By Arthur J. Fried.
In what is being called an historic announcement, Department of Health and Human Services Secretary Sylvia Mathews Burwell announced on Monday the setting of clear goals and timeframes for moving Medicare from volume to value payments. The stated goals are to tie 30% of all Medicare provider payments to quality and cost of care by 2016, moving to 50% by 2018. Nearly all fee-for-service payments will be aligned with quality and value – 85% by 2016 and 90% in 2018. This transformation will be achieved by the expansion of mechanisms already in use – Accountable Care Organizations, Patient Centered Medical Homes, and Bundled Payments. Like the Affordable Care Act itself, HHS believes that its initiative will unleash an even stronger movement in the private sector towards alternative payment methodologies, and is establishing the “Health Care Payment Learning & Action Network” to promote this public-private partnership, to be kicked-off in March.
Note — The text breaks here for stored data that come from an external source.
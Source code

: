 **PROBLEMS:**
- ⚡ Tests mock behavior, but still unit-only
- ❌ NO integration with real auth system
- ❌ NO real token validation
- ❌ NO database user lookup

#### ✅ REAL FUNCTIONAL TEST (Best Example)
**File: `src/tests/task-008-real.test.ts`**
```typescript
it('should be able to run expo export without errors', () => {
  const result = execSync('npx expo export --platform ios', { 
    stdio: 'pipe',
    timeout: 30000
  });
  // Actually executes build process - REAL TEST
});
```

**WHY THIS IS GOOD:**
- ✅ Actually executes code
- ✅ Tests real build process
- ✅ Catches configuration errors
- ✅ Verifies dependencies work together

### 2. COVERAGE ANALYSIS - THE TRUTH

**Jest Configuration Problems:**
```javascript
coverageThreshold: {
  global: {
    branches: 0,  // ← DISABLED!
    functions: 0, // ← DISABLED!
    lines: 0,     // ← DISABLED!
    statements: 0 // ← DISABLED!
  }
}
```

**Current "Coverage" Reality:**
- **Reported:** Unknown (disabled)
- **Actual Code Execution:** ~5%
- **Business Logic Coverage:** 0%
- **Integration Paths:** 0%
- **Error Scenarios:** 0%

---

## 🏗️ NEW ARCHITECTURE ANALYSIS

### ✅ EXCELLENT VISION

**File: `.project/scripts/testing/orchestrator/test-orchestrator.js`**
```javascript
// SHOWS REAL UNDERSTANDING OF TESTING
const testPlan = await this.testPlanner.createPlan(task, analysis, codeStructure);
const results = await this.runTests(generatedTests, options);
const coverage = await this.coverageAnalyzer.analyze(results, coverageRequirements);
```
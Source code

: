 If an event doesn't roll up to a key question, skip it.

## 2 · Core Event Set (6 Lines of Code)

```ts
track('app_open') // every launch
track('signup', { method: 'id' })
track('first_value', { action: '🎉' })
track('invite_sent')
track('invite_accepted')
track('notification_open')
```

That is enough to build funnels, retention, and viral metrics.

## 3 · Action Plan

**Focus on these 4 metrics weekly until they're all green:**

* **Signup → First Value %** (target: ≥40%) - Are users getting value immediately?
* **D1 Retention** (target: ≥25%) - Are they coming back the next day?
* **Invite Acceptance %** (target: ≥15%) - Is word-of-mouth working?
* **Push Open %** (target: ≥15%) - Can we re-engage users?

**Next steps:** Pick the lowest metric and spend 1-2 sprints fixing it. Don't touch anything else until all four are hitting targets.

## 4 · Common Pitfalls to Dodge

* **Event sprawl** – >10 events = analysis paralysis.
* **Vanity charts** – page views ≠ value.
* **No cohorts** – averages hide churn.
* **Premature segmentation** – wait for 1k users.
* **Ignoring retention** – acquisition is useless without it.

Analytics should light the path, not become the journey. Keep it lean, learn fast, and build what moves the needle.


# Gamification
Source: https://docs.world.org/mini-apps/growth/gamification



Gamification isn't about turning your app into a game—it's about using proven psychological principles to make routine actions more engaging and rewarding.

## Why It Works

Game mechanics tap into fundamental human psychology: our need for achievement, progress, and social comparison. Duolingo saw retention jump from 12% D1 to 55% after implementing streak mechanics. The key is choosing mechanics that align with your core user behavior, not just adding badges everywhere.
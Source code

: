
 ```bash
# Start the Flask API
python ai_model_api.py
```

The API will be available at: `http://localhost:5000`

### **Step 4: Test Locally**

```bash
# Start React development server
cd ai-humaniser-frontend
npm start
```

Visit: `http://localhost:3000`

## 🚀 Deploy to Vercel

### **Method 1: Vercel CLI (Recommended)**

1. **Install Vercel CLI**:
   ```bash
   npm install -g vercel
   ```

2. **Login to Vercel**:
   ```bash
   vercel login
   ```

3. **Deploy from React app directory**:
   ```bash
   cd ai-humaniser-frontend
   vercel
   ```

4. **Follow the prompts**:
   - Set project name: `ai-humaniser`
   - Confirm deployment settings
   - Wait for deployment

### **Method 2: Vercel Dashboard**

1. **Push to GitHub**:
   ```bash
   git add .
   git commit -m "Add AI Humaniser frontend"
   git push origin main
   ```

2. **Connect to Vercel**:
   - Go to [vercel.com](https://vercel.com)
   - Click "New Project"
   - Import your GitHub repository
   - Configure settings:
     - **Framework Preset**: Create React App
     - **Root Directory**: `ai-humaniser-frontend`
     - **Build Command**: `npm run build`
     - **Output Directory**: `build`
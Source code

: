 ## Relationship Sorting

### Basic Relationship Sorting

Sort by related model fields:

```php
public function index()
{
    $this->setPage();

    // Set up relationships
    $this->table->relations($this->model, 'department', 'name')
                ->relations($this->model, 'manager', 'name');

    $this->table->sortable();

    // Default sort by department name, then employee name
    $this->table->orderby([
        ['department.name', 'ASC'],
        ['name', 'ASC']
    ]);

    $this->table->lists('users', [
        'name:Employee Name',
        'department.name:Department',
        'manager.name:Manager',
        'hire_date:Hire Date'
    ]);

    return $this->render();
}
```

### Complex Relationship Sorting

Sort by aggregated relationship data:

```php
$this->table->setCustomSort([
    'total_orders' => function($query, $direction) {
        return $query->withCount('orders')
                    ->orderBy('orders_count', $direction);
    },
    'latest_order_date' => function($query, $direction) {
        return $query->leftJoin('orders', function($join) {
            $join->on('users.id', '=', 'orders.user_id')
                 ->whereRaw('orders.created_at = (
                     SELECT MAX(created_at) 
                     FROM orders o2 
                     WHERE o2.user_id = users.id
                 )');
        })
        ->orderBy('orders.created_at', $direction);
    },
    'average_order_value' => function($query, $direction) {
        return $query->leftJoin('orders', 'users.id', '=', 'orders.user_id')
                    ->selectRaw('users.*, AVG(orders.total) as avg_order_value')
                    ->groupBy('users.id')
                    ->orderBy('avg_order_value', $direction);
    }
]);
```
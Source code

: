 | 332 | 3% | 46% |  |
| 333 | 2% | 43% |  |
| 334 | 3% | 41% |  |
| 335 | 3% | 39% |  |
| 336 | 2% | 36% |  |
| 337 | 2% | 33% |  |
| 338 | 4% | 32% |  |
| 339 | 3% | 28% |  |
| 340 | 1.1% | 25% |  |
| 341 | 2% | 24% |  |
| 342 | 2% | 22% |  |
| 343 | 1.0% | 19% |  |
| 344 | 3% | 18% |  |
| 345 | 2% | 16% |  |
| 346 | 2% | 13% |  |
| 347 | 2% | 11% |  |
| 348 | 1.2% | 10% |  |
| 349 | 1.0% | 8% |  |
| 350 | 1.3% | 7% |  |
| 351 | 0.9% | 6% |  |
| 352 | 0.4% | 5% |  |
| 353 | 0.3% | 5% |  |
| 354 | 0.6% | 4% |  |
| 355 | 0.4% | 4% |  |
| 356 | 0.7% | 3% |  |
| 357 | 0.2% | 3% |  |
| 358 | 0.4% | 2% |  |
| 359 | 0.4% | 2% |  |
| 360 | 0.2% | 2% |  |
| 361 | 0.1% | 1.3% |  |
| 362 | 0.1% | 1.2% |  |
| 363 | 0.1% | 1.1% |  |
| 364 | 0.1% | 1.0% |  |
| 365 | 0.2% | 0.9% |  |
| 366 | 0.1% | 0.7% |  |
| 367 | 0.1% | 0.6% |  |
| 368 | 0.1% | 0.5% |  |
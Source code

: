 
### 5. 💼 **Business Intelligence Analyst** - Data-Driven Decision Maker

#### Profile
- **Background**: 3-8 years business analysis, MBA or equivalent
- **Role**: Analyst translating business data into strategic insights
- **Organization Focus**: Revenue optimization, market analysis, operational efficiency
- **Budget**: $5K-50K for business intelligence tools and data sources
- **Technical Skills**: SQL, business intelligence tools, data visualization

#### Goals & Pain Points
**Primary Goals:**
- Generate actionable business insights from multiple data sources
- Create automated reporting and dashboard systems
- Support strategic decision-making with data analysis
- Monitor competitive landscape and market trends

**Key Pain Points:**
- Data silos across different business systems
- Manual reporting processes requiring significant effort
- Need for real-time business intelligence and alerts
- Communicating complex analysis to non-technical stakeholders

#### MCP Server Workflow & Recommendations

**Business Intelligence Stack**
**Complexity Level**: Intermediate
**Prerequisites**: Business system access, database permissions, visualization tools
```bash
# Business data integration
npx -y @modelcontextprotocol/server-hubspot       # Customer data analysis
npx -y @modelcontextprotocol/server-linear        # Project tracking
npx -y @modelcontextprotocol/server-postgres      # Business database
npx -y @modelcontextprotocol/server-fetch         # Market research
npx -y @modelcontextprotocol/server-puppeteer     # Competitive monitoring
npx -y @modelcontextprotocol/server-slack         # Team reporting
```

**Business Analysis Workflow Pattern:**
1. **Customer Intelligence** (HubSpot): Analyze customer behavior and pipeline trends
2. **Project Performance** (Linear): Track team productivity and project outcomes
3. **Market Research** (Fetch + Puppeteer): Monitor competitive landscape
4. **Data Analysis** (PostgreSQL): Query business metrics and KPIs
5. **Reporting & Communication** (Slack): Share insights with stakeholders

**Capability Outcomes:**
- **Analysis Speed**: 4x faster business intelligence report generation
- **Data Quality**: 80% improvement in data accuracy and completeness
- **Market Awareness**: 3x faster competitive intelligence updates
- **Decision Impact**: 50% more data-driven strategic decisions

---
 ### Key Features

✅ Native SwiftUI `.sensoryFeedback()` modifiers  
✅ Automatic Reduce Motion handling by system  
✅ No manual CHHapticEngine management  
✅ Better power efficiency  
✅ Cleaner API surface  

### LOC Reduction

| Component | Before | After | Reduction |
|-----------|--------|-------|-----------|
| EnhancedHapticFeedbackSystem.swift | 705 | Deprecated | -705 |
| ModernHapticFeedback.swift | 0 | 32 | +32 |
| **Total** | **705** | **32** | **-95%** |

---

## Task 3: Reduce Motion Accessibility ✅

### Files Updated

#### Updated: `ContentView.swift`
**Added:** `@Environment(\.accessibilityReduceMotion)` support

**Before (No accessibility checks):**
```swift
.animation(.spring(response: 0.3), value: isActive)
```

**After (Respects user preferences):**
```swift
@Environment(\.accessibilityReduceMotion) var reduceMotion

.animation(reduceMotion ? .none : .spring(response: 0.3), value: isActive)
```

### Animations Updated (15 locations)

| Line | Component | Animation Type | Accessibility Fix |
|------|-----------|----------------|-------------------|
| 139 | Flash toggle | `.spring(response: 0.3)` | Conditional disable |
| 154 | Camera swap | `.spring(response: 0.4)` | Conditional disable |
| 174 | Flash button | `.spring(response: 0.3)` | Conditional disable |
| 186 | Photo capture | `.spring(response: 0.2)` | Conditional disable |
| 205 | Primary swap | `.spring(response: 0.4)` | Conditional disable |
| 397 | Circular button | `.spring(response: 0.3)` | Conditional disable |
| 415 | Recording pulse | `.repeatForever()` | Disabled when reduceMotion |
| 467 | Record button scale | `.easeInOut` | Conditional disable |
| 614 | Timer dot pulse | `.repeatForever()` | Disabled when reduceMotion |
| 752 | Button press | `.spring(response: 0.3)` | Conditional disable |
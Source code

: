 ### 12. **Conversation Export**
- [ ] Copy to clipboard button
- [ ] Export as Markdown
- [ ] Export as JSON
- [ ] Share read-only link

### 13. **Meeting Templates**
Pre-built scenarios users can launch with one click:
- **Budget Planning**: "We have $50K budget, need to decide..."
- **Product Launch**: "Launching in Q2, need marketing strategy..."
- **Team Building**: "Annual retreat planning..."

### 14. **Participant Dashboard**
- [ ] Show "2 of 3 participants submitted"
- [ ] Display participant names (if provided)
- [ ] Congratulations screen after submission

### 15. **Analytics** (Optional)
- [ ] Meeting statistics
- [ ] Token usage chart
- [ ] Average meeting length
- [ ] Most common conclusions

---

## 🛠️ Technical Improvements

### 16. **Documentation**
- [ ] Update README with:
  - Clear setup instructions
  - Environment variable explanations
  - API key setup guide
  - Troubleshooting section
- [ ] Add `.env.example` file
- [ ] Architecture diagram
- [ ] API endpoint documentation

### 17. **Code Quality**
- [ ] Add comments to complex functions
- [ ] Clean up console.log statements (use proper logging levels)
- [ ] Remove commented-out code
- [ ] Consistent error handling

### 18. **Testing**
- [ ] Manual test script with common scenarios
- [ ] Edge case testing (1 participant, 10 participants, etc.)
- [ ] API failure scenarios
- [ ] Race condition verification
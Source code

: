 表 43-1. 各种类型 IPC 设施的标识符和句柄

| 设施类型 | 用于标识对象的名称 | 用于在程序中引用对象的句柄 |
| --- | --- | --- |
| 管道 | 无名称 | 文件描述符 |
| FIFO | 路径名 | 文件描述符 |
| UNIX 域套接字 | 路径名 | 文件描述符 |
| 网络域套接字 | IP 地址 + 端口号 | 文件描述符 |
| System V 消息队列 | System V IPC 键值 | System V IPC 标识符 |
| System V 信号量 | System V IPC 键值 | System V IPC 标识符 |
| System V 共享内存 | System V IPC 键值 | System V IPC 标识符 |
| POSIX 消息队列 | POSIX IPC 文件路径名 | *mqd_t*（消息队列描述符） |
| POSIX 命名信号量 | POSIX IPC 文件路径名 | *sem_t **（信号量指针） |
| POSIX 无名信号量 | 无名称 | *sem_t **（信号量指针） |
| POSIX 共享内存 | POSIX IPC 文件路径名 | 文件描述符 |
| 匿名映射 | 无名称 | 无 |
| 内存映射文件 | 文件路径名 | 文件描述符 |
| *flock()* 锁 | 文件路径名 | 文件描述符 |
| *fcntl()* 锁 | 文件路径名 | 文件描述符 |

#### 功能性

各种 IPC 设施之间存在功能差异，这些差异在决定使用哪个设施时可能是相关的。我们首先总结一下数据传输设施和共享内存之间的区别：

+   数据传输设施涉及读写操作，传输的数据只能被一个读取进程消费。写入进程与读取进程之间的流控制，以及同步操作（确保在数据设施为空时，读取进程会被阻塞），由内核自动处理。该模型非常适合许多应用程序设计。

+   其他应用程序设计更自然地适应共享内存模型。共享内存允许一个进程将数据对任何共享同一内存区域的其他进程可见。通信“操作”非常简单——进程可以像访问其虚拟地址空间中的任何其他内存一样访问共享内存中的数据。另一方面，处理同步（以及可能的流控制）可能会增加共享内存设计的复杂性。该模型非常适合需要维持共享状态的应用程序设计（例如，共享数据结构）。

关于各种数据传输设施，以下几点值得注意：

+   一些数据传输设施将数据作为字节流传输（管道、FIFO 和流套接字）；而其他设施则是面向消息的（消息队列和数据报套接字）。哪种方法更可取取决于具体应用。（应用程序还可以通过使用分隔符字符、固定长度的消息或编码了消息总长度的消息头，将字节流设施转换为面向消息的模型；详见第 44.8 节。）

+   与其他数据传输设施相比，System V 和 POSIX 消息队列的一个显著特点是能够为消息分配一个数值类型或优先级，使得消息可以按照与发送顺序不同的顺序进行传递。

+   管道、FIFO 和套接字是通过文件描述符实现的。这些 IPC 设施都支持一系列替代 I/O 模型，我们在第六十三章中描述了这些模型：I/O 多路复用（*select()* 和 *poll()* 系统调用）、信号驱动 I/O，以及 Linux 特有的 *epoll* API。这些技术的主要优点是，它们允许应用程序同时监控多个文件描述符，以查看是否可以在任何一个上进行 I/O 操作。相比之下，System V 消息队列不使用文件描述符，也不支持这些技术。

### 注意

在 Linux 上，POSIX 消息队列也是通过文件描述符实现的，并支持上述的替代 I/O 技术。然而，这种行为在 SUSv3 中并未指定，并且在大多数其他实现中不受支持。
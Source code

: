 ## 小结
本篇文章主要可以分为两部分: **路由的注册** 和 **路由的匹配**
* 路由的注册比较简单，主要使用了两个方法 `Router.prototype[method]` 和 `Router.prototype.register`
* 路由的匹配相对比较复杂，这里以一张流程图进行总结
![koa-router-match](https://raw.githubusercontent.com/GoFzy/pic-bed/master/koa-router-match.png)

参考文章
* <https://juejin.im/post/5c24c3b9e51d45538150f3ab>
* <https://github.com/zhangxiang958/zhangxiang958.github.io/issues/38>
While some reports regarding these approaches have shown mixed results, Secretary Burwell cited data showing savings of $116 billion from previous trends, and anticipates even further inroads into the cost curve with Monday’s announcement. Various national provider associations were supportive of the initiative. Others noted, however, that physicians need flexibility in the way payments are administered and that continued reductions in payments to hospitals could impair their ability to invest in delivery reforms. Some urged HHS to recognize the value of new treatment and pharmacological advances in the developing payment methodologies.
Whatever the outcome of these initiatives, this announcement signals that government payment policies will continue to strongly influence the transformation of the American health care system for the foreseeable future. Indeed, almost immediately, several large hospital systems and payors likewise announced significant goals for quality and cost incentives in their contracts.